0

I want to get data within div loop, so that the values can be ordered in correct rows. Also, I want data from entire page, not only from the visible part of the page.

  1. How can I get Firm_name, Remediation_status, ... from div[@class='sc-kbGplQ bCRLdc']?
  2. The code below gives less than 20 rows, while total firms are 1800+. How can I scroll page and get data from entire page? Thanks in advance.
ruby = driver.find_elements(By.XPATH, "//div[@class='sc-kbGplQ bCRLdc']")
for i in ruby:    
#    actions.move_to_element(i).perform()
    driver.execute_script("arguments[0].scrollIntoView();", i)
    time.sleep(INTERVAL)    
    

    try:
        Firm_name = [Firm_name.text for Firm_name in i.find_elements(By.XPATH, "//div[1]/h2[@class='sc-idjmjb jDJltL']")]        
        Remediation_status = [Remediation_status.text for Remediation_status in i.find_elements(By.XPATH, "//div[1]/span[2][@class='sc-iKpIOp iKvkEG']")]
        Safety_training = [Safety_training.text for Safety_training in i.find_elements(By.XPATH, "//div[2]/span[2][@class = 'sc-iKpIOp iKvkEG']" )]
        Worker_number = [Worker_number.text for Worker_number in i.find_elements(By.XPATH, "//div[1]/h2[@class='sc-bsVVwV gnfeLF']")]
        Progress_rate = [Progress_rate.text for Progress_rate in i.find_elements(By.XPATH, "//div[2]/h2[@class= 'sc-bsVVwV gnfeLF']")]        
    except:
        print("na")
#driver.execute_script("window.scrollBy(0,500)","")
time.sleep(INTERVAL)
df1 = pd.DataFrame(data=list(zip(Firm_name, Remediation_status, Safety_training, Progress_rate, Worker_number)), columns=['Firm_name', 'Remediation_status', 'Safety_training', 'Progress_rate', 'Worker_number'])
df1.to_csv('namefirm.csv')

Ruby
  • 13
  • 2
  • 1
    Could you add a link to the webpage you're scraping from? – Oxin Mar 04 '23 at 13:08
  • Does this answer your question? [Scrolling to element using webdriver?](https://stackoverflow.com/questions/41744368/scrolling-to-element-using-webdriver) – JeffC Mar 04 '23 at 16:35
  • @JeffC Thank you for the link. command works for short scrolling but does not go farther down the page. – Ruby Mar 05 '23 at 08:10
  • The `scrollIntoView()` portion of that answer is the better option. – JeffC Mar 05 '23 at 15:44
  • @Oxin Here is the webpage link https://bangladeshaccord.org/factories – Ruby Mar 06 '23 at 01:33
  • @JeffC I edited the code, in case you like to see them. Both of the commands cannot load the page for long. For example, the current code ran error-free giving me only 36 fims, while total firm in the page is 1823. Sometimes after running a bit longer time shows "Debuggin connection was closed. Reason: Render process gone." and the webpage disappears. – Ruby Mar 06 '23 at 02:49

1 Answers1

0

When elements might not be in the page, as for example Worker_number, then it is better to use execute_script (i.e. javascript) instead of find_element or find_elements, because it returns None if the element is not in the pgae, while .find_elements returns an empty list and find_element raises an error, hence if you use find_elements then you have to add code to check if the list is empty, if you use find_element you have to add a try-except block.

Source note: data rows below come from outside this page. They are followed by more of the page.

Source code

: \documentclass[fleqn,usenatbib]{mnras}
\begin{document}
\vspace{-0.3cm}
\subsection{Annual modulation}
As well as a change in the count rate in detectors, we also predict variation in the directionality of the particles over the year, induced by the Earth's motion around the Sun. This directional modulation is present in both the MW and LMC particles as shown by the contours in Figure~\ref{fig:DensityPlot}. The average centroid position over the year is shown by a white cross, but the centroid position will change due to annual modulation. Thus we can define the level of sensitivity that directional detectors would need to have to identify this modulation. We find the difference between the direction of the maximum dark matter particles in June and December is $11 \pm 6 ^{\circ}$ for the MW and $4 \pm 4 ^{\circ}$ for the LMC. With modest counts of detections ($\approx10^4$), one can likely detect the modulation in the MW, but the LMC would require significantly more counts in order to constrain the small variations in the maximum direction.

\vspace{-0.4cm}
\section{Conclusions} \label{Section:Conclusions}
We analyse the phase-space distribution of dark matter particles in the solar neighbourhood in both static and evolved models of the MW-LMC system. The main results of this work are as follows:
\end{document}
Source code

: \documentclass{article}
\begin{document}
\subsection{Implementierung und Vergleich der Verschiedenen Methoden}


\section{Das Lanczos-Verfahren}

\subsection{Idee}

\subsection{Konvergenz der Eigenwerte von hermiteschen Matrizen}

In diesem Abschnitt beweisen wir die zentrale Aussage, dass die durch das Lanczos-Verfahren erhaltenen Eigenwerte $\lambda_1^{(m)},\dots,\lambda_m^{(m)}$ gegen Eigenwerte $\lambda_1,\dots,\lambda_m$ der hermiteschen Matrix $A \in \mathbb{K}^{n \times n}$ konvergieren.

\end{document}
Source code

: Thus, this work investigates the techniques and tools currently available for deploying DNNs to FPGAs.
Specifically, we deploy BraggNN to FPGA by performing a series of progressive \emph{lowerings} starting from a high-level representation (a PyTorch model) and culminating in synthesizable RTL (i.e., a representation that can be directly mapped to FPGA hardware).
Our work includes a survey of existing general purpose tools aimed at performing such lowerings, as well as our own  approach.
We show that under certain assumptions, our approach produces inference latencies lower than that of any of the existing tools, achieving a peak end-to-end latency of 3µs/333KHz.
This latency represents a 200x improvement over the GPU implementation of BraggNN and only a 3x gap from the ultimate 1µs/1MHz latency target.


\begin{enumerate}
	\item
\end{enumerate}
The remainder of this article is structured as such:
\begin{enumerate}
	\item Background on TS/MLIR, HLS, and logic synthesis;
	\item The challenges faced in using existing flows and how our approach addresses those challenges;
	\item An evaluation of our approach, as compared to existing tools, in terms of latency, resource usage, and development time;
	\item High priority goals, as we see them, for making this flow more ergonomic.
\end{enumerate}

The problem with scrolling to load new elements, is that if there are hundreds of elements then the it takes a lot of RAM memory and the browser might freeze. A workaround is to remove the elements from the HTML instead of scrolling. We can remove an element by using driver.execute_script('var element = arguments[0]; element.remove();', element).

As a final suggestion, use a dictionary instead of a list to store scraped data.

data = {key:[] for key in ['Firm_name', 'Remediation_status', 'Safety_training', 'Progress_rate', 'Worker_number']}
js = f'return document.evaluate(arguments[0], arguments[1], null, XPathResult.FIRST_ORDERED_NODE_TYPE, null).singleNodeValue?.innerText;'
max_wait = 9 # seconds

while 1:

    factories = []
    start = time.time()
    while len(factories) < 2:
        factories = driver.find_elements(By.CSS_SELECTOR, "#factories>div+div+div>div>div>div+div>div+div+div>div")
        if time.time() - start > max_wait:
            print('no new factories')
            start = -1
            break
    
    if start < 0:
        break
    else:
        for factory in factories:

            data['Firm_name']          += [driver.execute_script(js, ".//h2", factory)]
            data['Remediation_status'] += [driver.execute_script(js, ".//p[contains(.,'Remediation Status')]/span[2]", factory)]
            data['Safety_training']    += [driver.execute_script(js, ".//p[contains(.,'Safety Training Program')]/span[2]", factory)]
            data['Worker_number']      += [driver.execute_script(js, ".//h2[contains(.,'Workers')]/following-sibling::h2", factory)]
            data['Progress_rate']      += [driver.execute_script(js, ".//h2[contains(.,'Progress Rate')]/following-sibling::h2", factory)]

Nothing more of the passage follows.